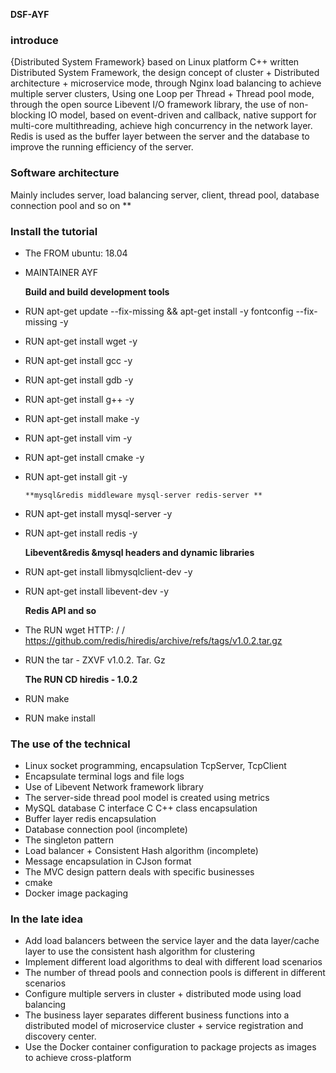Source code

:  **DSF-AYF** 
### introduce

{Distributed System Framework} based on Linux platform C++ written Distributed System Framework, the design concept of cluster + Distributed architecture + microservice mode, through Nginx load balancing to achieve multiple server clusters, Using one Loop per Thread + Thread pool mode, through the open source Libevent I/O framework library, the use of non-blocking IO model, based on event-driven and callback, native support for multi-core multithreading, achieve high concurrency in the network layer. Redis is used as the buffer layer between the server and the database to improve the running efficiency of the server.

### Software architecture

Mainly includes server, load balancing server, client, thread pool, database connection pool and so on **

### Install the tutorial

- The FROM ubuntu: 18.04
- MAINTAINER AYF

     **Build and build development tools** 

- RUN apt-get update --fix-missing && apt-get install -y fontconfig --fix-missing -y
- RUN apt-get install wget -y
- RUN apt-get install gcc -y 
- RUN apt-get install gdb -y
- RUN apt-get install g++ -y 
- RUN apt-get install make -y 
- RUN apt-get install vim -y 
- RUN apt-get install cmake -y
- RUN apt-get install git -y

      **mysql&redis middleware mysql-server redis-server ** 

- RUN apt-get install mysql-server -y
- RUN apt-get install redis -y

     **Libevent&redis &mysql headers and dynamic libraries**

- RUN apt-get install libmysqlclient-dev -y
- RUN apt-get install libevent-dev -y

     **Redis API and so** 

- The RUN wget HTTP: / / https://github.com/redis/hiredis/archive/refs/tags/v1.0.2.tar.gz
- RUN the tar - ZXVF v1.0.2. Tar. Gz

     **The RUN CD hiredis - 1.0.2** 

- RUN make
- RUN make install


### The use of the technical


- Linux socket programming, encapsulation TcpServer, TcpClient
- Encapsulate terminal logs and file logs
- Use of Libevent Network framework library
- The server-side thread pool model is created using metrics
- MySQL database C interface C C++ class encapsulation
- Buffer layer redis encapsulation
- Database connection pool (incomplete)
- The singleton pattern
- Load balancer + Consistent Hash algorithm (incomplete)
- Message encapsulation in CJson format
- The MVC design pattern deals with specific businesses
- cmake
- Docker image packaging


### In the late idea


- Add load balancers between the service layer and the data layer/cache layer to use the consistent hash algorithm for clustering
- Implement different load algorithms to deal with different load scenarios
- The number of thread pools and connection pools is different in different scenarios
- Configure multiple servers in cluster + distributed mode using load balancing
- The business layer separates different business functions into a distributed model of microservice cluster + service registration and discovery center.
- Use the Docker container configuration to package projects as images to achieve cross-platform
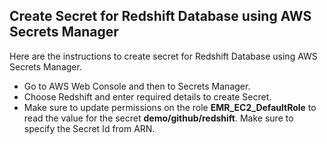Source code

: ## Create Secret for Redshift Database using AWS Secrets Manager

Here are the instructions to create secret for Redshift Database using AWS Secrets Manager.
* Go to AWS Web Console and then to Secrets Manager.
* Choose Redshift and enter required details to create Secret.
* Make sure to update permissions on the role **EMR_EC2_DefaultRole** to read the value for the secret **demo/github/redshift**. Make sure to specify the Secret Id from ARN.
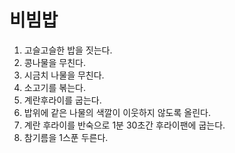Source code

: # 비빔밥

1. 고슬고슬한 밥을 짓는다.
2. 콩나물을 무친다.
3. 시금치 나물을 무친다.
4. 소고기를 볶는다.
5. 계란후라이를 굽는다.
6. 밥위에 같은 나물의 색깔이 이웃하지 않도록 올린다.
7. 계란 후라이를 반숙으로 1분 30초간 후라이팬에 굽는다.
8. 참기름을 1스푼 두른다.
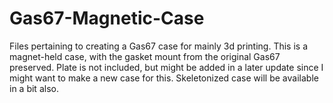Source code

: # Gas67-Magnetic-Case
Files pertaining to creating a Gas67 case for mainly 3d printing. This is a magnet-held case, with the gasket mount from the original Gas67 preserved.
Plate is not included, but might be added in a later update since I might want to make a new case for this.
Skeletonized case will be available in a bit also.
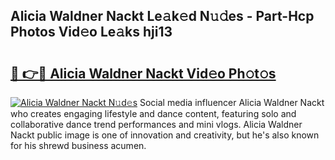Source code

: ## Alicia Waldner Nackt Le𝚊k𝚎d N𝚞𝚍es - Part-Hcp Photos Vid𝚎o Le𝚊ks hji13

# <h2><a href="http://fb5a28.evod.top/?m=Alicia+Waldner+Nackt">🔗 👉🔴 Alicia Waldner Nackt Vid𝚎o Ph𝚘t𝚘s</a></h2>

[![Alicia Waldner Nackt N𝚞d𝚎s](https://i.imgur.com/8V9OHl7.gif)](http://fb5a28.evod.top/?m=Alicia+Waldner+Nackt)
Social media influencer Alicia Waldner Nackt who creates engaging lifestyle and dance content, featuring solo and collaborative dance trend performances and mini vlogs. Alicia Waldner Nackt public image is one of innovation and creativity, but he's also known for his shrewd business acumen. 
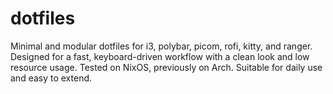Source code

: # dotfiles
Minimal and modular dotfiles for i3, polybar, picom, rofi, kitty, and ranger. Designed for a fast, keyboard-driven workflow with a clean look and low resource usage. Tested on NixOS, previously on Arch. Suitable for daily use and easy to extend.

§ **Exercise**
Across the data above, how many lines include the word "Linux"? Give only the count.

§ **Task answer**
2